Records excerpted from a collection
◇ ◇ ◇ ◇ ◇
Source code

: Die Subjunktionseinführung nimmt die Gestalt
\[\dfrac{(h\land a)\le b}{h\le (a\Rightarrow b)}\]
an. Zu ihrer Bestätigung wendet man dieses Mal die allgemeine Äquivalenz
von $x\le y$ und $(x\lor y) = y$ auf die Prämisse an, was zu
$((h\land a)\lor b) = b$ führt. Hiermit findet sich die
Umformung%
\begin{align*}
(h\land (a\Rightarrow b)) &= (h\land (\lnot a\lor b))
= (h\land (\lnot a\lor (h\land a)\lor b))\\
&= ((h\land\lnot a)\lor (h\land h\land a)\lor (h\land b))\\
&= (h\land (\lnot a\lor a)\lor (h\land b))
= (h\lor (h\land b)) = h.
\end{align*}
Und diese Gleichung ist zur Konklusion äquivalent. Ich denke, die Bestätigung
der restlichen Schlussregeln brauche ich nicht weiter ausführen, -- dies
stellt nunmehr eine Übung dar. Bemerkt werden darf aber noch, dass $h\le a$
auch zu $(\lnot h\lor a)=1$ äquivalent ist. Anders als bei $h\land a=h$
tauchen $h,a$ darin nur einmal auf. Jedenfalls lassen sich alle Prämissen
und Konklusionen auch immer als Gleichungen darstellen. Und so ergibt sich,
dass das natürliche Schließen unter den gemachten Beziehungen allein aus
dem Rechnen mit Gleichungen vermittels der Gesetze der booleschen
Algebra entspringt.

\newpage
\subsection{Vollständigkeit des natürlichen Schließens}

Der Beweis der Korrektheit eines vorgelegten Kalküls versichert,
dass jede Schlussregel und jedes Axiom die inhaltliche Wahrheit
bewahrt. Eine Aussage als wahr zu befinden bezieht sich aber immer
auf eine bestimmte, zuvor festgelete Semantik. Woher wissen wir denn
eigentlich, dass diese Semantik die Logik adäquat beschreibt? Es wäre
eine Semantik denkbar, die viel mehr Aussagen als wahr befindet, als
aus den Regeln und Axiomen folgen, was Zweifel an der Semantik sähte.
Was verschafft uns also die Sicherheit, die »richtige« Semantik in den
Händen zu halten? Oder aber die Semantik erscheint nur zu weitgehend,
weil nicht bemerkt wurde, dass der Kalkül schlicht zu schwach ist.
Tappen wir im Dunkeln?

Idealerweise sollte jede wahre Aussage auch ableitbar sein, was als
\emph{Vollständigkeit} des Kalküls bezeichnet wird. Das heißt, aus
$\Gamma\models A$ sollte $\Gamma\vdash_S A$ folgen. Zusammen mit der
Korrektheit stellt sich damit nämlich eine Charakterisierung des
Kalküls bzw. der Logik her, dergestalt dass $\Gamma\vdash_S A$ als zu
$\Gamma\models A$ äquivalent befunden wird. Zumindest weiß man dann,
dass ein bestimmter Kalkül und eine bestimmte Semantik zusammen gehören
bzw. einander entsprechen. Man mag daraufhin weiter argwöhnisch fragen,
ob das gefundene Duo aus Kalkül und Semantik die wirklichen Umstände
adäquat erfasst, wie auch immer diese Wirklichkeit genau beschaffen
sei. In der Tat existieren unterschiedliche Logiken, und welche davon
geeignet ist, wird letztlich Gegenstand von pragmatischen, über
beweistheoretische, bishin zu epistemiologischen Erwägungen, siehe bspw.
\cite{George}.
◇ ◇ ◇ ◇ ◇
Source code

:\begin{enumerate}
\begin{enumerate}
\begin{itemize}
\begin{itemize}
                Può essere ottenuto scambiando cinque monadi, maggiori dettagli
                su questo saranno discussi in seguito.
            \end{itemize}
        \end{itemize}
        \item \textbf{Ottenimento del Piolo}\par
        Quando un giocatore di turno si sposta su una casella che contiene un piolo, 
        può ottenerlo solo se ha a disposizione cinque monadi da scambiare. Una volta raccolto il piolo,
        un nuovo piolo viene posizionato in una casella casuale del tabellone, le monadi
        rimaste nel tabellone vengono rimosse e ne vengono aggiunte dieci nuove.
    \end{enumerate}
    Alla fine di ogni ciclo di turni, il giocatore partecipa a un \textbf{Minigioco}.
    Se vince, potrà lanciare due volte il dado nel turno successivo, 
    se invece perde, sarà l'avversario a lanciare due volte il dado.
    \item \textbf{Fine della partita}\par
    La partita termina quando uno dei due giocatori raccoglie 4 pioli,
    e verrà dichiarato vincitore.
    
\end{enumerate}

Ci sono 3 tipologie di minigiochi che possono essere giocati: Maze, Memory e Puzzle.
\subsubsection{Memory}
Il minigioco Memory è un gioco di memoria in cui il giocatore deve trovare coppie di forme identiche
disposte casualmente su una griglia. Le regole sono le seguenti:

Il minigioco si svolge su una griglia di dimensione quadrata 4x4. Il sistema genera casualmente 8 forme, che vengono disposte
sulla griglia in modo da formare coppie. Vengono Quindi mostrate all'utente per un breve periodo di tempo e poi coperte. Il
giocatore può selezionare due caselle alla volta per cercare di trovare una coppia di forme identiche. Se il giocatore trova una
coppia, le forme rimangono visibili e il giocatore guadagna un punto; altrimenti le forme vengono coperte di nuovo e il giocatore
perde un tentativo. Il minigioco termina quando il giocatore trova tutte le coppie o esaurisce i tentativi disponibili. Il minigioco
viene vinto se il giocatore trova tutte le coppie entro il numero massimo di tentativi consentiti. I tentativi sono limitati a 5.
◇ ◇ ◇ ◇ ◇
**TASK BRIEF**
Set down, exactly as they appear above, all lines from the one that has "può ottenerlo solo" down to the one that has "viene vinto se", including those two and no others.

**REPLY**
        può ottenerlo solo se ha a disposizione cinque monadi da scambiare. Una volta raccolto il piolo,
        un nuovo piolo viene posizionato in una casella casuale del tabellone, le monadi
        rimaste nel tabellone vengono rimosse e ne vengono aggiunte dieci nuove.
    \end{enumerate}
    Alla fine di ogni ciclo di turni, il giocatore partecipa a un \textbf{Minigioco}.
    Se vince, potrà lanciare due volte il dado nel turno successivo, 
    se invece perde, sarà l'avversario a lanciare due volte il dado.
    \item \textbf{Fine della partita}\par
    La partita termina quando uno dei due giocatori raccoglie 4 pioli,
    e verrà dichiarato vincitore.
    
\end{enumerate}

Ci sono 3 tipologie di minigiochi che possono essere giocati: Maze, Memory e Puzzle.
\subsubsection{Memory}
Il minigioco Memory è un gioco di memoria in cui il giocatore deve trovare coppie di forme identiche
disposte casualmente su una griglia. Le regole sono le seguenti:

Il minigioco si svolge su una griglia di dimensione quadrata 4x4. Il sistema genera casualmente 8 forme, che vengono disposte
sulla griglia in modo da formare coppie. Vengono Quindi mostrate all'utente per un breve periodo di tempo e poi coperte. Il
giocatore può selezionare due caselle alla volta per cercare di trovare una coppia di forme identiche. Se il giocatore trova una
coppia, le forme rimangono visibili e il giocatore guadagna un punto; altrimenti le forme vengono coperte di nuovo e il giocatore
perde un tentativo. Il minigioco termina quando il giocatore trova tutte le coppie o esaurisce i tentativi disponibili. Il minigioco
viene vinto se il giocatore trova tutte le coppie entro il numero massimo di tentativi consentiti. I tentativi sono limitati a 5.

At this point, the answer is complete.